Once the line holding "- High dimensional data" is found in the listing below, write it out and each later line exactly, up to and including the one holding "- Algorithm thinks".

◆ EXERCISE MATERIAL

..............................

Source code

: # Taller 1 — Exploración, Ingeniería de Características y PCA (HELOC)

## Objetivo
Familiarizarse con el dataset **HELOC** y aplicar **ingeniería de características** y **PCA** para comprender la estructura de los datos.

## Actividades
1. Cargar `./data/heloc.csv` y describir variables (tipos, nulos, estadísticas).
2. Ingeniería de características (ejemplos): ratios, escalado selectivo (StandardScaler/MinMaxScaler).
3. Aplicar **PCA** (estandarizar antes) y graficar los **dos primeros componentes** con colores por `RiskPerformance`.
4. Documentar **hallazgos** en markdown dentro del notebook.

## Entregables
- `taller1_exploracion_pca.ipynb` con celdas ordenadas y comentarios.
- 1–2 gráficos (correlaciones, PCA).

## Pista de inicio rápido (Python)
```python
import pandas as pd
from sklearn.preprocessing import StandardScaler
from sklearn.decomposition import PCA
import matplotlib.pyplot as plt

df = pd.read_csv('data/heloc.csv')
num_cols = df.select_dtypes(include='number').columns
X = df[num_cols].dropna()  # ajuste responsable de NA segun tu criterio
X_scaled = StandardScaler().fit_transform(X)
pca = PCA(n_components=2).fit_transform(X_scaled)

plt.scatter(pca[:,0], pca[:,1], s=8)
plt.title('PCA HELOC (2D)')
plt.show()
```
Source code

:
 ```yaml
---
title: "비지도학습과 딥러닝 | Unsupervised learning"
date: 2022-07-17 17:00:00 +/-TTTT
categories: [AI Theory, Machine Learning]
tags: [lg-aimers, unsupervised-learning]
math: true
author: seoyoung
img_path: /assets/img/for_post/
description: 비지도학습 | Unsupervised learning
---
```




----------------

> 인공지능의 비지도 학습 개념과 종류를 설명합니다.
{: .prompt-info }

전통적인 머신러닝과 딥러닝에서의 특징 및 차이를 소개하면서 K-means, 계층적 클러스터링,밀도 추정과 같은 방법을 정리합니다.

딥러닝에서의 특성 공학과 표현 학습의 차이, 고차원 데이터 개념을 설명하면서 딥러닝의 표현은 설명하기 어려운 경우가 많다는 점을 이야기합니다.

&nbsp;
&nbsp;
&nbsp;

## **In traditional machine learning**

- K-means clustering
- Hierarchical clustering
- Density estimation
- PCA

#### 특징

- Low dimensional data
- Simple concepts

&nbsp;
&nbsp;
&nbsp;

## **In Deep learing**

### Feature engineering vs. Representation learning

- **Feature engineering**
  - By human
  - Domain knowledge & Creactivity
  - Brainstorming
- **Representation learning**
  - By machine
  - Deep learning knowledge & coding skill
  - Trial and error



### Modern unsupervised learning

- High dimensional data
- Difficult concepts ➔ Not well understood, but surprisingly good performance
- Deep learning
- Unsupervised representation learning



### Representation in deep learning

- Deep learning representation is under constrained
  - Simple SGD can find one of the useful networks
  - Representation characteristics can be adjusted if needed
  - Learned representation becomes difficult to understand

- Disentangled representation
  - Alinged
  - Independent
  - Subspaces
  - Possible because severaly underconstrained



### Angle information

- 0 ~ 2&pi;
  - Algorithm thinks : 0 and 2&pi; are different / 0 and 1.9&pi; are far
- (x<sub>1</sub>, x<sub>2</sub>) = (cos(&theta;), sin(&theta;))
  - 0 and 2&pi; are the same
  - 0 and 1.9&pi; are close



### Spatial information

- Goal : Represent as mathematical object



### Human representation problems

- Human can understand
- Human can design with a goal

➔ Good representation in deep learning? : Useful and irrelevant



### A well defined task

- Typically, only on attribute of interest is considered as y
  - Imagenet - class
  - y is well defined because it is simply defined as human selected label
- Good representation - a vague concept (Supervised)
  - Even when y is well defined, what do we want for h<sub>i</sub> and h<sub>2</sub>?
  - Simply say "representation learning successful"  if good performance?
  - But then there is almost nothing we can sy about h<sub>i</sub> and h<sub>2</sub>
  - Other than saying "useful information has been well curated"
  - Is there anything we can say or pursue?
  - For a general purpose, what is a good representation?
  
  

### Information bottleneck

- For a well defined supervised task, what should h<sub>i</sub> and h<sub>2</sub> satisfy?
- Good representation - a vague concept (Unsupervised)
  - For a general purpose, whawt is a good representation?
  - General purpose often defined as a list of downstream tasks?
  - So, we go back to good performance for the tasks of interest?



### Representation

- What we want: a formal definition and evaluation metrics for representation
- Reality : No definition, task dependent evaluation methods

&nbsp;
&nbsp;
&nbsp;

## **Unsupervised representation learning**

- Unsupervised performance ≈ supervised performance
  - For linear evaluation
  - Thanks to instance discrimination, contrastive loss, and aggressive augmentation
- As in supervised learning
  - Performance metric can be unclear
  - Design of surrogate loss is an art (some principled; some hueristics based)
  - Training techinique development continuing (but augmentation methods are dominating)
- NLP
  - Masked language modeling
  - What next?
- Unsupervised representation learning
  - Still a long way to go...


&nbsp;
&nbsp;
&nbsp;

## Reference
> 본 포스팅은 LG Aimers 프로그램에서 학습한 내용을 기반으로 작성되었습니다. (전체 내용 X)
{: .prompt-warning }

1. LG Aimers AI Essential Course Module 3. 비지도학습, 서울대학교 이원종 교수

..............................

◆ TASK ANSWER
- High dimensional data
- Difficult concepts ➔ Not well understood, but surprisingly good performance
- Deep learning
- Unsupervised representation learning



### Representation in deep learning

- Deep learning representation is under constrained
  - Simple SGD can find one of the useful networks
  - Representation characteristics can be adjusted if needed
  - Learned representation becomes difficult to understand

- Disentangled representation
  - Alinged
  - Independent
  - Subspaces
  - Possible because severaly underconstrained



### Angle information

- 0 ~ 2&pi;
  - Algorithm thinks : 0 and 2&pi; are different / 0 and 1.9&pi; are far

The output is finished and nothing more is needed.